**Given information**:
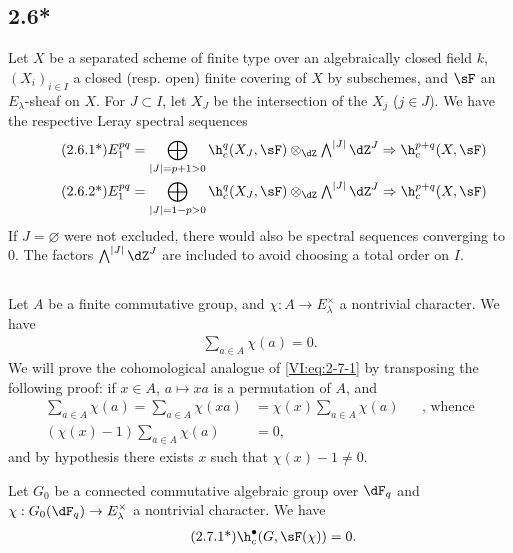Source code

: \documentclass[oneside]{book}
\begin{document}
\subsection*{2.6*}\label{VI:2-6*}

Let $X$ be a separated scheme of finite type over an algebraically closed field $k$, 
$(X_i)_{i\in I}$ a closed (resp. open) finite covering of $X$ by 
subschemes, and $\sF$ an $E_\lambda$-sheaf on $X$. For $J\subset I$, 
let $X_J$ be the intersection of the $X_j$ ($j\in J$). We have the respective 
Leray spectral sequences 
\begin{align*}\tag{2.6.1*}\label{VI:eq:2-6-1*}
  E_1^{p q} &= \bigoplus_{|J|=p+1>0} \h_c^q(X_J,\sF) \otimes_\dZ \textstyle\bigwedge^{|J|} \dZ^J \Rightarrow \h_c^{p+q}(X,\sF) \\ 
  \tag{2.6.2*}\label{VI:eq:2-6-2*}
  E_1^{p q} &= \bigoplus_{|J|=1-p>0} \h_c^q(X_J,\sF) \otimes_\dZ \textstyle\bigwedge^{|J|} \dZ^J \Rightarrow \h_c^{p+q}(X,\sF)
\end{align*}
If $J=\varnothing$ were not excluded, there would also be spectral 
sequences converging to $0$. The factors $\bigwedge^{|J|} \dZ^J$ are included 
to avoid choosing a total order on $I$. 





\subsection{}\label{VI:2-7}

Let $A$ be a finite commutative group, and $\chi:A \to E_\lambda^\times$ a 
nontrivial character. We have 
\begin{align*}\tag{2.7.1}\label{VI:eq:2-7-1}
  \sum_{a\in A} \chi(a) = 0 \text{.}
\end{align*}
We will prove the cohomological analogue of \eqref{VI:eq:2-7-1} by transposing 
the following proof: if $x\in A$, $a\mapsto x a$ is a permutation of $A$, and 
\begin{align*}
  \sum_{a\in A}\chi(a) = \sum_{a\in A} \chi(x a) &= \chi(x) \sum_{a\in A} \chi(a) && \text{, whence} \\
  (\chi(x)-1)\sum_{a\in A}\chi(a) &= 0 \text{,}
\end{align*}
and by hypothesis there exists $x$ such that $\chi(x)-1\ne 0$. 





\begin{theorem*}[2.7*]\label{VI:2-7*}
Let $G_0$ be a connected commutative algebraic group over $\dF_q$ and 
$\chi:G_0(\dF_q) \to E_\lambda^\times$ a nontrivial character. We have 
\begin{align*}\tag{2.7.1*}\label{VI:eq:2-7-1*}
  \h_c^\bullet(G,\sF(\chi)) = 0 \text{.}
\end{align*}
\end{theorem*}
\end{document}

**Try it**: Find the line containing "and by hypothesis", then output it and every line after it to the end of the data, exactly.

**Solution for this problem**:
and by hypothesis there exists $x$ such that $\chi(x)-1\ne 0$. 





\begin{theorem*}[2.7*]\label{VI:2-7*}
Let $G_0$ be a connected commutative algebraic group over $\dF_q$ and 
$\chi:G_0(\dF_q) \to E_\lambda^\times$ a nontrivial character. We have 
\begin{align*}\tag{2.7.1*}\label{VI:eq:2-7-1*}
  \h_c^\bullet(G,\sF(\chi)) = 0 \text{.}
\end{align*}
\end{theorem*}
\end{document}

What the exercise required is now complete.